Material to process:
=== Section Start ===
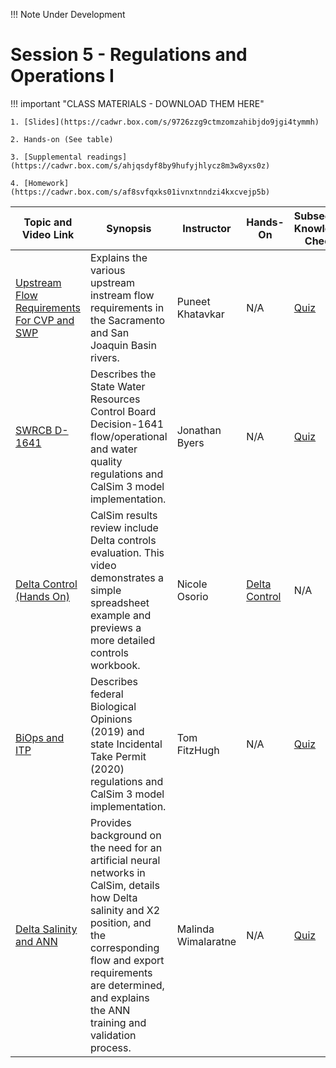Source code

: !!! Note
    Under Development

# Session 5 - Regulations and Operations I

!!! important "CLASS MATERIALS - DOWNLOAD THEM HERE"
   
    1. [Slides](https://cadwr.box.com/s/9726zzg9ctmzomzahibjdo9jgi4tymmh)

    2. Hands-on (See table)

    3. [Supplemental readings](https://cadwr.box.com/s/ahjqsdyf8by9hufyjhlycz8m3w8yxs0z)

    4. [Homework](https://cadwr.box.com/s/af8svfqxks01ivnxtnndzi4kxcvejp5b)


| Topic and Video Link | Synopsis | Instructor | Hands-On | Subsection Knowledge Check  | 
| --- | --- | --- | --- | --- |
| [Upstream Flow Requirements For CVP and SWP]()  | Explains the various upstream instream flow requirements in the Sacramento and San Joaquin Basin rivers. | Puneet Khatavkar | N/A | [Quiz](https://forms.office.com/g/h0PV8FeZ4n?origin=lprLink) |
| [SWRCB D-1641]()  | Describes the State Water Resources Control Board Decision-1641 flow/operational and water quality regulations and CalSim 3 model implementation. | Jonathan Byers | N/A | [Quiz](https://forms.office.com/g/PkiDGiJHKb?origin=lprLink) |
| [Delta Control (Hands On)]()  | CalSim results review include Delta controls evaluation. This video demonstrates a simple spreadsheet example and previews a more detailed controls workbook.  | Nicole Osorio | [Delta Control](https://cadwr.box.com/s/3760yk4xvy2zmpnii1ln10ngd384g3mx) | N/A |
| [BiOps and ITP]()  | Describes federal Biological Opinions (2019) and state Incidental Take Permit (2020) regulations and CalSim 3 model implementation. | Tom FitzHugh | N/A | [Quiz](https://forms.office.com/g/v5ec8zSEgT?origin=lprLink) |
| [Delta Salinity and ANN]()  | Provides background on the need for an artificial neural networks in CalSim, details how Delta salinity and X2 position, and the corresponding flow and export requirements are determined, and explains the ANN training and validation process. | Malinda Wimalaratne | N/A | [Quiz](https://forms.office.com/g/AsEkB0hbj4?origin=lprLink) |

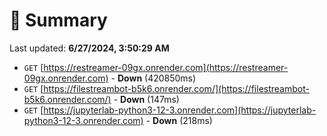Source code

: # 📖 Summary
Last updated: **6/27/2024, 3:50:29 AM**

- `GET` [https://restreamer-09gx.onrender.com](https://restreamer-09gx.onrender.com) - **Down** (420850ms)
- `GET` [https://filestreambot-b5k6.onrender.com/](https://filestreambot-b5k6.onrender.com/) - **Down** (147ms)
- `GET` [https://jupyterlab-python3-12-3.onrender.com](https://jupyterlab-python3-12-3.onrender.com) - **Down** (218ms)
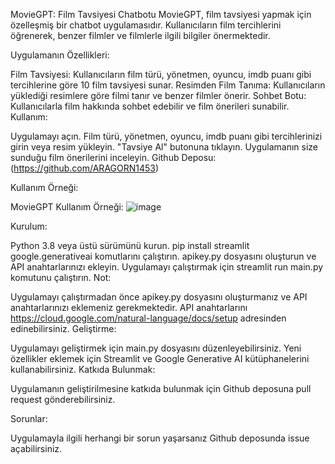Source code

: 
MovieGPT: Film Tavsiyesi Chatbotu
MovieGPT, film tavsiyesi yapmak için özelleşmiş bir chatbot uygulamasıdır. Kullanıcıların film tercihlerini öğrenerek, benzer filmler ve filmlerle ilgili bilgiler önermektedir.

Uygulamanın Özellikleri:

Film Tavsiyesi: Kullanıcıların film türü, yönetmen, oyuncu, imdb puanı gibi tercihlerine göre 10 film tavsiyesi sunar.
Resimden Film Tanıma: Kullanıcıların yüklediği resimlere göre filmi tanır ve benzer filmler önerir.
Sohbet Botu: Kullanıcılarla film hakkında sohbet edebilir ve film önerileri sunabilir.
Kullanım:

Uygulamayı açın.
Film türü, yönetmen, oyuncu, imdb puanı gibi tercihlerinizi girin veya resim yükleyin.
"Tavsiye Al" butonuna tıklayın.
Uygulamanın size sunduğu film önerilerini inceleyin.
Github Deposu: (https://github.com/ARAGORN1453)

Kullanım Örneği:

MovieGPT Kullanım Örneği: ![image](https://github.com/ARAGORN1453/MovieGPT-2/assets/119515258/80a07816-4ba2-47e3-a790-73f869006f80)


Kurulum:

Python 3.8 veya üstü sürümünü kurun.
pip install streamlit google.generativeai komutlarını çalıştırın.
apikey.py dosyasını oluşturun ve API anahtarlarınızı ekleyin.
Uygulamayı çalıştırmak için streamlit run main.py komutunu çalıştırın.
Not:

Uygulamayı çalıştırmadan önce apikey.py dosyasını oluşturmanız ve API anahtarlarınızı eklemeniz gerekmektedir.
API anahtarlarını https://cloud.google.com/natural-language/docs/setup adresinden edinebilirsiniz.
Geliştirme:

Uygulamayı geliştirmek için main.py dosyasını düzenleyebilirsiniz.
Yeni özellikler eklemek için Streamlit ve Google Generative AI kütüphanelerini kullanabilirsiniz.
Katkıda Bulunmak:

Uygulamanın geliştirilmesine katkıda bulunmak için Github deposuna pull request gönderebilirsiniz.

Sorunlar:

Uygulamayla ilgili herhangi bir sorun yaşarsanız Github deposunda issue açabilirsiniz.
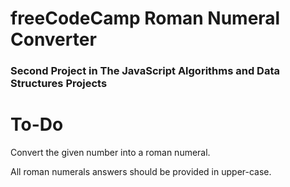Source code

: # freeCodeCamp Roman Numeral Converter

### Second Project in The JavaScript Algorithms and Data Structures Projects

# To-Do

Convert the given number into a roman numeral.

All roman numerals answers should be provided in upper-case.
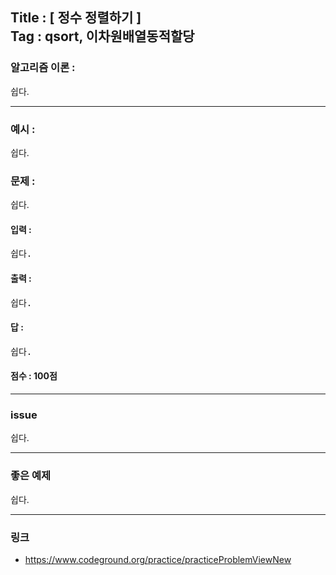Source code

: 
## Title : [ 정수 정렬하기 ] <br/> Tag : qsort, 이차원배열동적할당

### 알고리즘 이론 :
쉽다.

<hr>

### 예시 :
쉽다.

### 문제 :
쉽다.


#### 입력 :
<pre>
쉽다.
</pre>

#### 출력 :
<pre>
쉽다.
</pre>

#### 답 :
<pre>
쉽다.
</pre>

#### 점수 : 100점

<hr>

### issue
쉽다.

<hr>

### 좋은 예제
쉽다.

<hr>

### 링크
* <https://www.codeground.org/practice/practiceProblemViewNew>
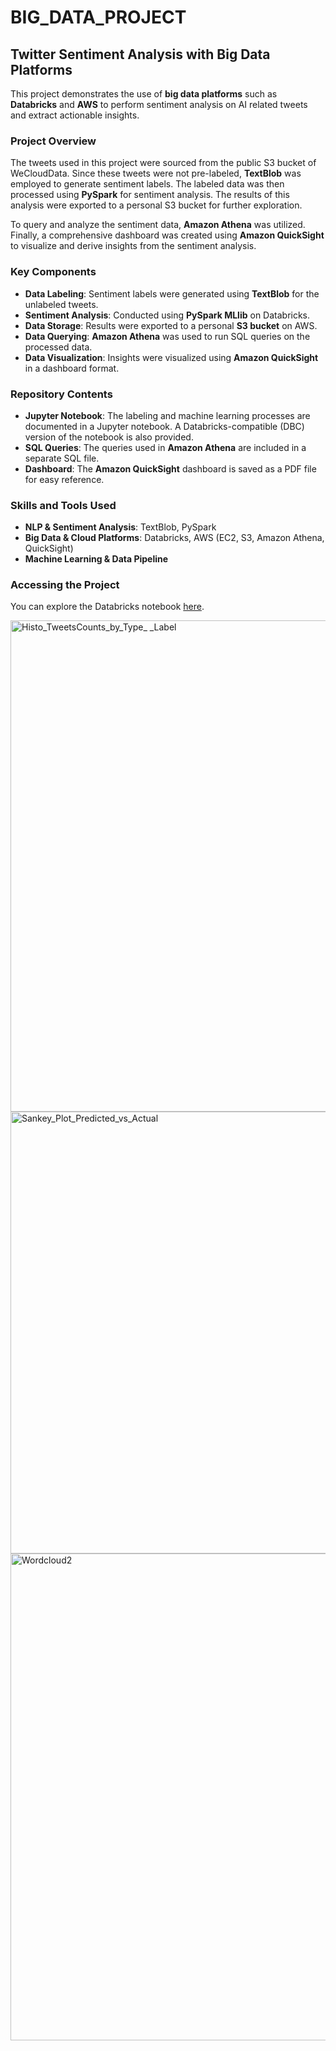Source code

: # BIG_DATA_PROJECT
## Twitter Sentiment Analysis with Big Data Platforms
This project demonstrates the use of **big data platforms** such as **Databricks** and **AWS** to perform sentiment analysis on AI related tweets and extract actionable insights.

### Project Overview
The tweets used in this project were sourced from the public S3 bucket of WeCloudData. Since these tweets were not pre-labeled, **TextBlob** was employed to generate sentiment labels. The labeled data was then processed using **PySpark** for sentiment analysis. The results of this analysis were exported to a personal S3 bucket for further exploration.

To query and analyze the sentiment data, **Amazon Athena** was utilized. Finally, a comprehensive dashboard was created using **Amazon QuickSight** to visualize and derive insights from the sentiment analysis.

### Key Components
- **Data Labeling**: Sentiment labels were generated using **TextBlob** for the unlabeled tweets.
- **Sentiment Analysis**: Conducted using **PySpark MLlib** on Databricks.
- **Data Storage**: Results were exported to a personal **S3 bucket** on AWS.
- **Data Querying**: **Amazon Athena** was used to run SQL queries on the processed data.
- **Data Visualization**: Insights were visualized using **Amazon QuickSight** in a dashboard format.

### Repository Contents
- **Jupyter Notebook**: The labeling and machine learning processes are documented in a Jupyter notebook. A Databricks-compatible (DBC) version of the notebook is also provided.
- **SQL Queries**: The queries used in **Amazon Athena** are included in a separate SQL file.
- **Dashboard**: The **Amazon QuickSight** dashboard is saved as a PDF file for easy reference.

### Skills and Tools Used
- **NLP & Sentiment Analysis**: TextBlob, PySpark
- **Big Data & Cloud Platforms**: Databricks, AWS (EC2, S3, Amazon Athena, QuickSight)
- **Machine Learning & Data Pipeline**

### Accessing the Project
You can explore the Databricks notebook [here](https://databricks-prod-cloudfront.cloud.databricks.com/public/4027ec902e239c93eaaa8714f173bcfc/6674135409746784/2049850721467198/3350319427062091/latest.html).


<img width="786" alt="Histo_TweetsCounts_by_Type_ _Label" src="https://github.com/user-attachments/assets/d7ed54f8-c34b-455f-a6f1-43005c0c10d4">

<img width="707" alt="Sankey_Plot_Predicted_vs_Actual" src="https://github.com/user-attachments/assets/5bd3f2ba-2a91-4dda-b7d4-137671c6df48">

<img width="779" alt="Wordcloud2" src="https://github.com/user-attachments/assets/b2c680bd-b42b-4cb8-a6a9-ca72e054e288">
=== Section End ===
Copy every line above exactly, leaving no picture in the copy.

Final answer:
Source code

: !!! Note
    Under Development

# Session 5 - Regulations and Operations I

!!! important "CLASS MATERIALS - DOWNLOAD THEM HERE"
   
    1. [Slides](https://cadwr.box.com/s/9726zzg9ctmzomzahibjdo9jgi4tymmh)

    2. Hands-on (See table)

    3. [Supplemental readings](https://cadwr.box.com/s/ahjqsdyf8by9hufyjhlycz8m3w8yxs0z)

    4. [Homework](https://cadwr.box.com/s/af8svfqxks01ivnxtnndzi4kxcvejp5b)


| Topic and Video Link | Synopsis | Instructor | Hands-On | Subsection Knowledge Check  | 
| --- | --- | --- | --- | --- |
| [Upstream Flow Requirements For CVP and SWP]()  | Explains the various upstream instream flow requirements in the Sacramento and San Joaquin Basin rivers. | Puneet Khatavkar | N/A | [Quiz](https://forms.office.com/g/h0PV8FeZ4n?origin=lprLink) |
| [SWRCB D-1641]()  | Describes the State Water Resources Control Board Decision-1641 flow/operational and water quality regulations and CalSim 3 model implementation. | Jonathan Byers | N/A | [Quiz](https://forms.office.com/g/PkiDGiJHKb?origin=lprLink) |
| [Delta Control (Hands On)]()  | CalSim results review include Delta controls evaluation. This video demonstrates a simple spreadsheet example and previews a more detailed controls workbook.  | Nicole Osorio | [Delta Control](https://cadwr.box.com/s/3760yk4xvy2zmpnii1ln10ngd384g3mx) | N/A |
| [BiOps and ITP]()  | Describes federal Biological Opinions (2019) and state Incidental Take Permit (2020) regulations and CalSim 3 model implementation. | Tom FitzHugh | N/A | [Quiz](https://forms.office.com/g/v5ec8zSEgT?origin=lprLink) |
| [Delta Salinity and ANN]()  | Provides background on the need for an artificial neural networks in CalSim, details how Delta salinity and X2 position, and the corresponding flow and export requirements are determined, and explains the ANN training and validation process. | Malinda Wimalaratne | N/A | [Quiz](https://forms.office.com/g/AsEkB0hbj4?origin=lprLink) |

Source code

: # 📖 Summary
Last updated: **6/27/2024, 3:50:29 AM**

- `GET` [https://restreamer-09gx.onrender.com](https://restreamer-09gx.onrender.com) - **Down** (420850ms)
- `GET` [https://filestreambot-b5k6.onrender.com/](https://filestreambot-b5k6.onrender.com/) - **Down** (147ms)
- `GET` [https://jupyterlab-python3-12-3.onrender.com](https://jupyterlab-python3-12-3.onrender.com) - **Down** (218ms)
Source code

: 
MovieGPT: Film Tavsiyesi Chatbotu
MovieGPT, film tavsiyesi yapmak için özelleşmiş bir chatbot uygulamasıdır. Kullanıcıların film tercihlerini öğrenerek, benzer filmler ve filmlerle ilgili bilgiler önermektedir.

Uygulamanın Özellikleri:

Film Tavsiyesi: Kullanıcıların film türü, yönetmen, oyuncu, imdb puanı gibi tercihlerine göre 10 film tavsiyesi sunar.
Resimden Film Tanıma: Kullanıcıların yüklediği resimlere göre filmi tanır ve benzer filmler önerir.
Sohbet Botu: Kullanıcılarla film hakkında sohbet edebilir ve film önerileri sunabilir.
Kullanım:

Uygulamayı açın.
Film türü, yönetmen, oyuncu, imdb puanı gibi tercihlerinizi girin veya resim yükleyin.
"Tavsiye Al" butonuna tıklayın.
Uygulamanın size sunduğu film önerilerini inceleyin.
Github Deposu: (https://github.com/ARAGORN1453)

Kullanım Örneği:

MovieGPT Kullanım Örneği: ![image](https://github.com/ARAGORN1453/MovieGPT-2/assets/119515258/80a07816-4ba2-47e3-a790-73f869006f80)


Kurulum:

Python 3.8 veya üstü sürümünü kurun.
pip install streamlit google.generativeai komutlarını çalıştırın.
apikey.py dosyasını oluşturun ve API anahtarlarınızı ekleyin.
Uygulamayı çalıştırmak için streamlit run main.py komutunu çalıştırın.
Not:

Uygulamayı çalıştırmadan önce apikey.py dosyasını oluşturmanız ve API anahtarlarınızı eklemeniz gerekmektedir.
API anahtarlarını https://cloud.google.com/natural-language/docs/setup adresinden edinebilirsiniz.
Geliştirme:

Uygulamayı geliştirmek için main.py dosyasını düzenleyebilirsiniz.
Yeni özellikler eklemek için Streamlit ve Google Generative AI kütüphanelerini kullanabilirsiniz.
Katkıda Bulunmak:

Uygulamanın geliştirilmesine katkıda bulunmak için Github deposuna pull request gönderebilirsiniz.

Sorunlar:

Uygulamayla ilgili herhangi bir sorun yaşarsanız Github deposunda issue açabilirsiniz.
Source code

: # freeCodeCamp Roman Numeral Converter

### Second Project in The JavaScript Algorithms and Data Structures Projects

# To-Do

Convert the given number into a roman numeral.

All roman numerals answers should be provided in upper-case.
Source code

: 
## Title : [ 정수 정렬하기 ] <br/> Tag : qsort, 이차원배열동적할당

### 알고리즘 이론 :
쉽다.

<hr>

### 예시 :
쉽다.

### 문제 :
쉽다.


#### 입력 :
<pre>
쉽다.
</pre>

#### 출력 :
<pre>
쉽다.
</pre>

#### 답 :
<pre>
쉽다.
</pre>

#### 점수 : 100점

<hr>

### issue
쉽다.

<hr>

### 좋은 예제
쉽다.

<hr>

### 링크
* <https://www.codeground.org/practice/practiceProblemViewNew>
Source code

: # BIG_DATA_PROJECT
## Twitter Sentiment Analysis with Big Data Platforms
This project demonstrates the use of **big data platforms** such as **Databricks** and **AWS** to perform sentiment analysis on AI related tweets and extract actionable insights.

### Project Overview
The tweets used in this project were sourced from the public S3 bucket of WeCloudData. Since these tweets were not pre-labeled, **TextBlob** was employed to generate sentiment labels. The labeled data was then processed using **PySpark** for sentiment analysis. The results of this analysis were exported to a personal S3 bucket for further exploration.

To query and analyze the sentiment data, **Amazon Athena** was utilized. Finally, a comprehensive dashboard was created using **Amazon QuickSight** to visualize and derive insights from the sentiment analysis.

### Key Components
- **Data Labeling**: Sentiment labels were generated using **TextBlob** for the unlabeled tweets.
- **Sentiment Analysis**: Conducted using **PySpark MLlib** on Databricks.
- **Data Storage**: Results were exported to a personal **S3 bucket** on AWS.
- **Data Querying**: **Amazon Athena** was used to run SQL queries on the processed data.
- **Data Visualization**: Insights were visualized using **Amazon QuickSight** in a dashboard format.

### Repository Contents
- **Jupyter Notebook**: The labeling and machine learning processes are documented in a Jupyter notebook. A Databricks-compatible (DBC) version of the notebook is also provided.
- **SQL Queries**: The queries used in **Amazon Athena** are included in a separate SQL file.
- **Dashboard**: The **Amazon QuickSight** dashboard is saved as a PDF file for easy reference.

### Skills and Tools Used
- **NLP & Sentiment Analysis**: TextBlob, PySpark
- **Big Data & Cloud Platforms**: Databricks, AWS (EC2, S3, Amazon Athena, QuickSight)
- **Machine Learning & Data Pipeline**

### Accessing the Project
You can explore the Databricks notebook [here](https://databricks-prod-cloudfront.cloud.databricks.com/public/4027ec902e239c93eaaa8714f173bcfc/6674135409746784/2049850721467198/3350319427062091/latest.html).


<img width="786" alt="Histo_TweetsCounts_by_Type_ _Label" src="https://github.com/user-attachments/assets/d7ed54f8-c34b-455f-a6f1-43005c0c10d4">

<img width="707" alt="Sankey_Plot_Predicted_vs_Actual" src="https://github.com/user-attachments/assets/5bd3f2ba-2a91-4dda-b7d4-137671c6df48">

<img width="779" alt="Wordcloud2" src="https://github.com/user-attachments/assets/b2c680bd-b42b-4cb8-a6a9-ca72e054e288">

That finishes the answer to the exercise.